**ENTRIES SUPPLIED:**
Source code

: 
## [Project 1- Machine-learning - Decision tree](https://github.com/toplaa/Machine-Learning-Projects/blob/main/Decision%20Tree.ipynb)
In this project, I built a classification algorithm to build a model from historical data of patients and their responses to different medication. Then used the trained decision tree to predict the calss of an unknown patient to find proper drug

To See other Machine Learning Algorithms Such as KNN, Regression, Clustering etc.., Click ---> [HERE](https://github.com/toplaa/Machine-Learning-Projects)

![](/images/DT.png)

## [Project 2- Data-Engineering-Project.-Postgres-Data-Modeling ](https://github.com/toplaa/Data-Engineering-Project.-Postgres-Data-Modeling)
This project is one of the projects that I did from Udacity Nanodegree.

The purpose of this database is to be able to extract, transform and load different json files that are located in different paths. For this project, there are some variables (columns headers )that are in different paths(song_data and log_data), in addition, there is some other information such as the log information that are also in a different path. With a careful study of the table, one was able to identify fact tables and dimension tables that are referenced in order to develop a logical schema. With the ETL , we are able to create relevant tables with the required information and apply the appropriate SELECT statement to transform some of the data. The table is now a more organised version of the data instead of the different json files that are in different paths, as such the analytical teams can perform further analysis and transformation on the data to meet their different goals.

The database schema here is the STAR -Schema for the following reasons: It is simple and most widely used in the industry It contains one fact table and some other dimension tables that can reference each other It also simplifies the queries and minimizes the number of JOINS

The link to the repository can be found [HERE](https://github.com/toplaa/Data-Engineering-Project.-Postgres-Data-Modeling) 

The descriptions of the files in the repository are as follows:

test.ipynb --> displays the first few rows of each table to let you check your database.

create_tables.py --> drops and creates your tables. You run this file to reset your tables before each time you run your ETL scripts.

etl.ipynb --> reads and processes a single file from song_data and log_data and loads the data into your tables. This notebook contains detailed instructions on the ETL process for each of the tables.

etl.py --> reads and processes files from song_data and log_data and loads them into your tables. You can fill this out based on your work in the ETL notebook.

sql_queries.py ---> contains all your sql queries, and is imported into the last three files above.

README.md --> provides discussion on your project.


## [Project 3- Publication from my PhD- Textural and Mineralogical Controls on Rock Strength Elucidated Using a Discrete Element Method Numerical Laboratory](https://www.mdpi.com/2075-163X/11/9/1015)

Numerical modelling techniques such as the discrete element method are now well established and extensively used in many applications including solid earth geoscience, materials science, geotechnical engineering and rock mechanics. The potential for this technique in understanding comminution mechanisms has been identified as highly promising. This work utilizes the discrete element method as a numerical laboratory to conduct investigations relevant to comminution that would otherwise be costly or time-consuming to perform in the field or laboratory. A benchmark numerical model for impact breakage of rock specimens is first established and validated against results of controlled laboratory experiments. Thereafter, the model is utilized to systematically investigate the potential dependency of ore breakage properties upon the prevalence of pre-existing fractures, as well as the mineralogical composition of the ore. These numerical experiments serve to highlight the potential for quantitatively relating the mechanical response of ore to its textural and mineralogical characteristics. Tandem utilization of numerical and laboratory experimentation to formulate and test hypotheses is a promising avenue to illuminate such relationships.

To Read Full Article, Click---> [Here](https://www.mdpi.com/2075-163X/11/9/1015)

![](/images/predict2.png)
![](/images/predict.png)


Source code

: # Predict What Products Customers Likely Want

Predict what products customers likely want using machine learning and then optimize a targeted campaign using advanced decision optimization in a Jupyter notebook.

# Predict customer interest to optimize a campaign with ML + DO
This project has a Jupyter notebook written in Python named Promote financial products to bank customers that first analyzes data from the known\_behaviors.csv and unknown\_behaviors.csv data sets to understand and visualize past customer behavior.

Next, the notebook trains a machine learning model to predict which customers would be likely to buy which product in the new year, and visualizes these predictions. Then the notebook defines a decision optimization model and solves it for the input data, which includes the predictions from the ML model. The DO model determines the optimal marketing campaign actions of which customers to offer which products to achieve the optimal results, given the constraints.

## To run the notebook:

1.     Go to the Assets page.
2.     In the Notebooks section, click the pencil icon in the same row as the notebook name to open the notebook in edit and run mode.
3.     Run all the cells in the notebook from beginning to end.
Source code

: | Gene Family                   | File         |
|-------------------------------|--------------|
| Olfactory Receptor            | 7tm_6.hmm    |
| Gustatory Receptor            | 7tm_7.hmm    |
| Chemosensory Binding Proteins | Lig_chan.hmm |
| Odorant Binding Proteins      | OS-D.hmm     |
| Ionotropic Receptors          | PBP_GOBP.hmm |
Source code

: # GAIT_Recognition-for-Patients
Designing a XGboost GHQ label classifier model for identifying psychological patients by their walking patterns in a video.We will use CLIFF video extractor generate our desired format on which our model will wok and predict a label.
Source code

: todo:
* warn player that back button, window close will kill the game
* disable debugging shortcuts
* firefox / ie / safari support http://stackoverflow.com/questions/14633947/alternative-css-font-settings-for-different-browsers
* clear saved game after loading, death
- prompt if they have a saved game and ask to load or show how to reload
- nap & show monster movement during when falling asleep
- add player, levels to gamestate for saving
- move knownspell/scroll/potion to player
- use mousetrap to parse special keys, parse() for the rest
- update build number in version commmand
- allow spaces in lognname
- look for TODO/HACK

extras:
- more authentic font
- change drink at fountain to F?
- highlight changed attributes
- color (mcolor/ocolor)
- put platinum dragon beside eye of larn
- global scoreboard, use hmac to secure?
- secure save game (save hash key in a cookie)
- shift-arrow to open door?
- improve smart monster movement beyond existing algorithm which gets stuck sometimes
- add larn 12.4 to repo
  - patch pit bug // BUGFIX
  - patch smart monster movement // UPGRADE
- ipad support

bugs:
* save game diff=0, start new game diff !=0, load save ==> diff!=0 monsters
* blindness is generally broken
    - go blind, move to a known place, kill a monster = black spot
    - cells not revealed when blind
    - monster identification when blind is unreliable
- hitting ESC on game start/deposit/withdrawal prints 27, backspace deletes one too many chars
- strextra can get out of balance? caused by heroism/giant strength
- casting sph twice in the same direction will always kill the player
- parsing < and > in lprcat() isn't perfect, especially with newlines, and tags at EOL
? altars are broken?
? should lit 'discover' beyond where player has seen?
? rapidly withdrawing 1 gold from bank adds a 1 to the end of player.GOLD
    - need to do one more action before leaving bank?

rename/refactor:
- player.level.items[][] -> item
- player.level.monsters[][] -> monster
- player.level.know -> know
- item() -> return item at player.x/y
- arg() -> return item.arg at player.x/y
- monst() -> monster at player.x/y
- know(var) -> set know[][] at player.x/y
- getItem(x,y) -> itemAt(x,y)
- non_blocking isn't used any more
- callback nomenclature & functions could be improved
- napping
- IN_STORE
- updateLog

**TASK BRIEF:** Count the lines in the data where "start" occurs. Report the number only.

**RESPONSE:** 2